Si tout aboutit, la réforme s’appliquera à partir du 1er janvier 2023, mais uniquement aux nouvelles immatriculations. Une phase de transition sera opérée entre cette date et 2026. Au cours de l’année 2023, la taxation sera composée à 25% du nouveau régime et à 75% de l’ancien régime, une part qui passera à 50/50 en 2024, puis à 75/25 en 2025 et enfin à 100% en 2026.
Comment est calculée la nouvelle taxe de mise en circulation (TMC) ?
Pour calculer la nouvelle taxe de mise en circulation (TMC) du véhicule, plusieurs facteurs entrent en ligne de compte. Il y a notamment la puissance (en kW) qui, dans la formule, est multipliée par trois facteurs : les émissions de CO2, la masse maximale autorisée et la technologie du groupe motopropulseur. Le facteur CO2 est obtenu en divisant les émissions du véhicule par la moyenne du parc automobile belge (nldr : 136 g/km en 2021), un principe qui vaut aussi pour la masse maximale autorisée (1.838 kg en 2021). Pour ce qui touche à la technologie, c’est un autre facteur multiplicateur qui a été déterminé. Il est de 0,26 pour les voitures électriques, de 0,8 pour les voitures hybrides tandis qu’il monte à 1 pour les véhicules thermiques qu’ils soient essence, Diesel ou LPG.
C’est le recours à ces données et en particulier à celle de la masse qui explique par exemple que la taxe de mise en circulation d’une Peugeot 2008 électrique est multipliée par 10 (!) par rapport à celle d’un Renault Captur Diesel (qui, elle, diminue), car le SUV au losange n’affiche « que » 1.877 kg sur la bascule contre 2.030 à la Peugeot électrique. Logique ? Pas vraiment ! Mais au cabinet du ministre Henry, on justifie cette réalité par le fait qu’il faut garder un équilibre entre les facteurs et que, de toute façon, les véhicules électriques semblent émettre beaucoup de particules au freinage. C’est vrai, mais ce n’est probablement pas plus qu’un véhicule thermique tandis que le système de freinage d’une voiture électrique est aussi nettement moins sollicité. Alors quoi ?
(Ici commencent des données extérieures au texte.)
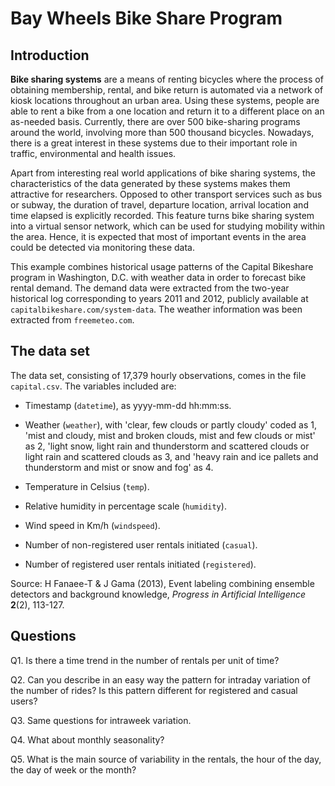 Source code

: # Bay Wheels Bike Share Program

## Introduction

**Bike sharing systems** are a means of renting bicycles where the process of obtaining membership, rental, and bike return is automated via a network of kiosk locations throughout an urban area. Using these systems, people are able to rent a bike from a one location and return it to a different place on an as-needed basis. Currently, there are over 500 bike-sharing programs around the world, involving more than 500 thousand bicycles. Nowadays, there is a great interest in these systems due to their important role in traffic, environmental and health issues.

Apart from interesting real world applications of bike sharing systems, the characteristics of the data generated by these systems makes them attractive for researchers. Opposed to other transport services such as bus or subway, the duration of travel, departure location, arrival location and time elapsed is explicitly recorded. This feature turns bike sharing system into a virtual sensor network, which can be used for studying mobility within the area. Hence, it is expected that most of important events in the area could be detected via monitoring these data.

This example combines historical usage patterns of the Capital Bikeshare program in Washington, D.C. with weather data in order to forecast bike rental demand. The demand data were extracted from the two-year historical log corresponding to years 2011 and 2012, publicly available at `capitalbikeshare.com/system-data`. The weather information was been extracted from `freemeteo.com`.

## The data set

The data set, consisting of 17,379 hourly observations, comes in the file `capital.csv`. The variables included are:

* Timestamp (`datetime`), as yyyy-mm-dd hh:mm:ss.

* Weather (`weather`), with 'clear, few clouds or partly cloudy' coded as 1, 'mist and cloudy, mist and broken clouds, mist and few clouds or mist' as 2, 'light snow, light rain and thunderstorm and scattered clouds or light rain and scattered clouds as 3, and 'heavy rain and ice pallets and thunderstorm and mist or snow and fog' as 4.

* Temperature in Celsius (`temp`).

* Relative humidity in percentage scale (`humidity`).

* Wind speed in Km/h (`windspeed`).

* Number of non-registered user rentals initiated (`casual`).

* Number of registered user rentals initiated (`registered`).

Source: H Fanaee-T & J Gama (2013), Event labeling combining ensemble detectors and background knowledge, *Progress in Artificial Intelligence* **2**(2), 113-127.

## Questions

Q1. Is there a time trend in the number of rentals per unit of time?

Q2. Can you describe in an easy way the pattern for intraday variation of the number of rides? Is this pattern different for registered and casual users?

Q3. Same questions for intraweek variation.

Q4. What about monthly seasonality?

Q5. What is the main source of variability in the rentals, the hour of the day, the day of week or the month? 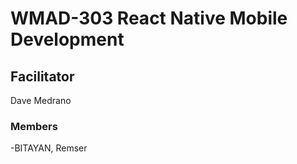 # WMAD-303 React Native Mobile Development

## Facilitator
Dave Medrano

### Members
-BITAYAN, Remser
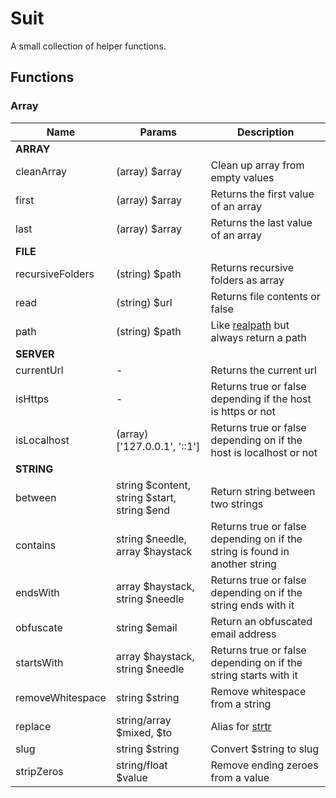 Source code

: # Suit

A small collection of helper functions.

## Functions

### Array

| Name       | Params         | Description |
| ---------- | -------------- | ----------- |
| **ARRAY** | | |
| cleanArray | (array) $array | Clean up array from empty values |
| first      | (array) $array | Returns the first value of an array |
| last       | (array) $array | Returns the last value of an array |
| **FILE** | | |
| recursiveFolders | (string) $path | Returns recursive folders as array |
| read             | (string) $url  | Returns file contents or false
| path             | (string) $path | Like [realpath](https://www.php.net/manual/en/function.realpath.php) but always return a path
| **SERVER**
| currentUrl       | -              | Returns the current url |
| isHttps          | -              | Returns true or false depending if the host is https or not |
| isLocalhost      | (array) ['127.0.0.1', '::1'] | Returns true or false depending on if the host is localhost or not |
| **STRING** | | |
| between          | string $content, string $start, string $end | Return string between two strings |
| contains         | string $needle, array $haystack | Returns true or false depending on if the string is found in another string |
| endsWith         | array $haystack, string $needle | Returns true or false depending on if the string ends with it |
| obfuscate        | string $email | Return an obfuscated email address |
| startsWith       | array $haystack, string $needle | Returns true or false depending on if the string starts with it |
| removeWhitespace | string $string | Remove whitespace from a string |
| replace          | string/array $mixed, $to | Alias for [strtr](https://www.php.net/manual/en/function.strtr.php) |
| slug             | string $string | Convert $string to slug |
| stripZeros        | string/float $value | Remove ending zeroes from a value |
Comment est calculée la nouvelle taxe de circulation (TC) ?
Le calcul de la nouvelle taxe de circulation ne diffère pas de celle de la taxe de mise en circulation. En l’occurrence, l’équation est construite sur base des trois mêmes facteurs (CO2, masse maximale autorisée et technologie moteurs). Selon les informations recueillies par le journal L’Écho « le résultat total est divisé par trois et majoré de 50 euros, une somme qui ferait office de prémices d’une vignette automobile à destination des étrangers.
Notons encore que les familles nombreuses pourront bénéficier d’un abattement, car on ne peut leur tenir rigueur du besoin d’un véhicule plus grand, donc plus lourd. Une réduction de 100 euros est donc accordée lorsque la masse maximale autorisée dépasse l’indice moyen de 1.838 kg, mais ne dépasse pas non plus les 2.500 kg. C’est déjà ça, mais, franchement, au regard de l’augmentation des tarifs générée par le passage à cette nouvelle fiscalité, ce sera dans bien des cas aussi très insuffisant. Il est étonnant que le gouvernement n’en rende pas compte. Notons encore que pour les véhicules d’occasion, la taxe de mise en circulation sera aussi dégressive en fonction de l’ancienneté, comme c’était le cas avant. La réduction atteint 10% par an jusqu’à 5 ans et 5% par année supplémentaire jusqu’à 15 ans.
Déjà des réactions
Bien entendu, la présentation de ce projet de réforme fiscale a d’emblée suscité des commentaires. Et ils ne sont pas tendres, car certaines incohérences ne font rien d’autre qu’hypothéquer le verdissement tant attendu du parc automobile. Plusieurs observateurs estiment en effet qu’il y a erreur sur les facteurs et que si un indice de masse doit être pris en considération, c’est le poids en ordre de marché, mais sûrement pas la masse maximale autorisée. Pour Traxio par exemple interrogé par L’Écho, des sportives bien plus émettrices que des SUV passeraient ainsi entre les mailles du filet grâce à leur poids plume…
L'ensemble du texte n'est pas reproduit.